I'm trying to migrate from Postgresql 9.6, but running into performance
issues.

In this case, I have a query that selects from a table, joins a table, joins
that same table, joins the first table, performs a NOT
firsttable.value=lasttable.value to make sure that I'm not joining an item
with itself. There are indexes for the conditions in each join. When I run
this as a select query, the EXPLAIN output uses index scans the whole way
through. When I SELECT EXISTS(thatquery) FROM firsttable WHERE firsttable.id
IN (1,2,3), the EXPLAIN output switches to using sequential scans. This
destroys performance on this 3.8m row table.

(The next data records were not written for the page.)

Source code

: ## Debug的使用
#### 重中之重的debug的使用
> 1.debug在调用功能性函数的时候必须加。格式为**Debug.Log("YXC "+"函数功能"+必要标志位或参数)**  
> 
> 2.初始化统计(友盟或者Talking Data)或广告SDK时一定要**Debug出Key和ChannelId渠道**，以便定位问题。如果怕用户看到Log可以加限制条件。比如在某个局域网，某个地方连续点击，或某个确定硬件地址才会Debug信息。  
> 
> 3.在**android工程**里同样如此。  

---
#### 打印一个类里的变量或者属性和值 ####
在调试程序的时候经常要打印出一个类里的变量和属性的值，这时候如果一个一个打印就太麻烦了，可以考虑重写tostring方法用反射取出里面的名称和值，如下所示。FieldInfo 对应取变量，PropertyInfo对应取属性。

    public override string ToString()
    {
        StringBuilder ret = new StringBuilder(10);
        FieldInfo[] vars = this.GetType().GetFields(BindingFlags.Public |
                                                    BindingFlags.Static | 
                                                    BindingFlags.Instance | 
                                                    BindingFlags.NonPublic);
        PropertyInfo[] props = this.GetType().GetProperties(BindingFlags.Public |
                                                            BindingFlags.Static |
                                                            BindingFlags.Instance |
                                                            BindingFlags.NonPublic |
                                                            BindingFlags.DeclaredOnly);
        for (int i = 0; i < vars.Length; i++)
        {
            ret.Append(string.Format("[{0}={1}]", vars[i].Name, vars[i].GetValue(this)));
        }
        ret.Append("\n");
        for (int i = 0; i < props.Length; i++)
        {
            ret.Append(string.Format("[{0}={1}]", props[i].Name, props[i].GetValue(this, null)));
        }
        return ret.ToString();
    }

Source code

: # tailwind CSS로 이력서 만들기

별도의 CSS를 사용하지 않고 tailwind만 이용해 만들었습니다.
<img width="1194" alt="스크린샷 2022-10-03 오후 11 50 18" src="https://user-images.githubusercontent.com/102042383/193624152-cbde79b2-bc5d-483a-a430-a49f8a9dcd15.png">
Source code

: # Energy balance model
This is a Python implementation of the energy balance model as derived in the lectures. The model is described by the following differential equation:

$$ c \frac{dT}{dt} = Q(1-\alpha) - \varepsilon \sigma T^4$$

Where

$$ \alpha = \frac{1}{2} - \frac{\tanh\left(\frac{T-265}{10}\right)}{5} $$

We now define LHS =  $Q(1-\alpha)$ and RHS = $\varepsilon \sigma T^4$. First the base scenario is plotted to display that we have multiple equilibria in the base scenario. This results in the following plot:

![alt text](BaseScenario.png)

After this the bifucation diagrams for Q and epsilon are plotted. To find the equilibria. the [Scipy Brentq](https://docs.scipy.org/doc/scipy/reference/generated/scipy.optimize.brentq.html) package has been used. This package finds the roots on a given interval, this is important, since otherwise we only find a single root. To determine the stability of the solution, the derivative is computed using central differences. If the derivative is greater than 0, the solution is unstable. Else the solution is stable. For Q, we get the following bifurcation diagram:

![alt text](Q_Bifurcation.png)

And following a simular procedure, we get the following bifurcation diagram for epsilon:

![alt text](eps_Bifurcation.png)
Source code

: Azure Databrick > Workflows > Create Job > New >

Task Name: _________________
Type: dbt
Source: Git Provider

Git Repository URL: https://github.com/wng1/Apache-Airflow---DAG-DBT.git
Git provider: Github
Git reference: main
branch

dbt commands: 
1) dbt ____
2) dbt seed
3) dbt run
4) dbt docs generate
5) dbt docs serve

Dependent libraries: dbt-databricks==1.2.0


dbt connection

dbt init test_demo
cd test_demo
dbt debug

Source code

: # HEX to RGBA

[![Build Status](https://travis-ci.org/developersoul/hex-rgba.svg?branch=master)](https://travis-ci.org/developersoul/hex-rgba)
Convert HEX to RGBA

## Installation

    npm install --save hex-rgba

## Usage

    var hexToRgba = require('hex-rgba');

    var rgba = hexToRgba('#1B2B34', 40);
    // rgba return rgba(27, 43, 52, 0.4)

The real case, with a view and multiple queries joined together, trying to
determine if one item (or its preview) has a tag anywhere:
https://www.db-fiddle.com/f/efSF4GbPEbAAUQWRnRCkEp/5

The example case, where I compare an EXISTS() to a flat select:
https://www.db-fiddle.com/f/f96LRpJQF3VFGZo9EP8nMm/0

=======
The SQL for the example, in case db-fiddle goes away

CREATE TABLE boxes (
  itemid INTEGER PRIMARY KEY,
  size INTEGER DEFAULT 0,
  md5 CHARACTER(22),
  prevoid oid DEFAULT 0,
  prevlocal BOOLEAN DEFAULT FALSE
 );
CREATE INDEX prevoid ON boxes (prevoid) WHERE prevoid > 0;
CREATE INDEX boxhash ON boxes(size, SUBSTR(md5, 1, 3));

-- your preview is stored in another location..
CREATE TABLE prevs (
  id INTEGER PRIMARY KEY,
  size INTEGER NOT NULL,
  md5 CHARACTER(22) NOT NULL
  -- location CHARACTER...
 );
CREATE INDEX prevhash ON prevs(size, SUBSTR(md5, 1, 3));

-- ratings
CREATE TABLE box_tags (
  size INTEGER NOT NULL,
  md5 CHARACTER(22) NOT NULL,
  value INTEGER NOT NULL
  );
CREATE INDEX taghashes ON box_tags(size, SUBSTR(md5, 1, 3));

CREATE VIEW other_location AS
SELECT bx_a.itemid, bx_a.prevlocal AS local, bx_other_a.itemid AS bitemid,
bt_a.value
from boxes bx_a
JOIN prevs pv_a ON pv_a.id=(bx_a.prevoid)::INTEGER AND bx_a.prevlocal
JOIN prevs pv1_a ON (pv1_a.size,SUBSTR(pv1_a.md5, 1,
3),pv1_a.md5)=(pv_a.size, SUBSTR(pv_a.md5, 1, 3),pv_a.md5)
JOIN boxes bx_other_a ON bx_other_a.prevoid=(pv1_a.id)::oid AND
bx_other_a.prevlocal
LEFT JOIN box_tags bt_a ON (bt_a.size,SUBSTR(bt_a.md5, 1, 3),
bt_a.md5)=(pv1_a.size,SUBSTR(pv1_a.md5, 1, 3), pv1_a.md5)
WHERE bx_other_a.prevoid > 0 AND NOT bx_a.itemid = bx_other_a.itemid
;

-- ----
-- The examples


EXPLAIN 
SELECT EXISTS(select 1 FROM other_location WHERE itemid=boxes.itemid)
FROM boxes
WHERE boxes.itemid IN (1,2,3);

----
Not copy-pasting the EXPLAIN output, the first query has two subplans. The
first subplan uses indexes, and the second subplan uses  -> Seq Scan on
boxes bx_a_1 (cost=0.00..22.10 rows=605 width=8).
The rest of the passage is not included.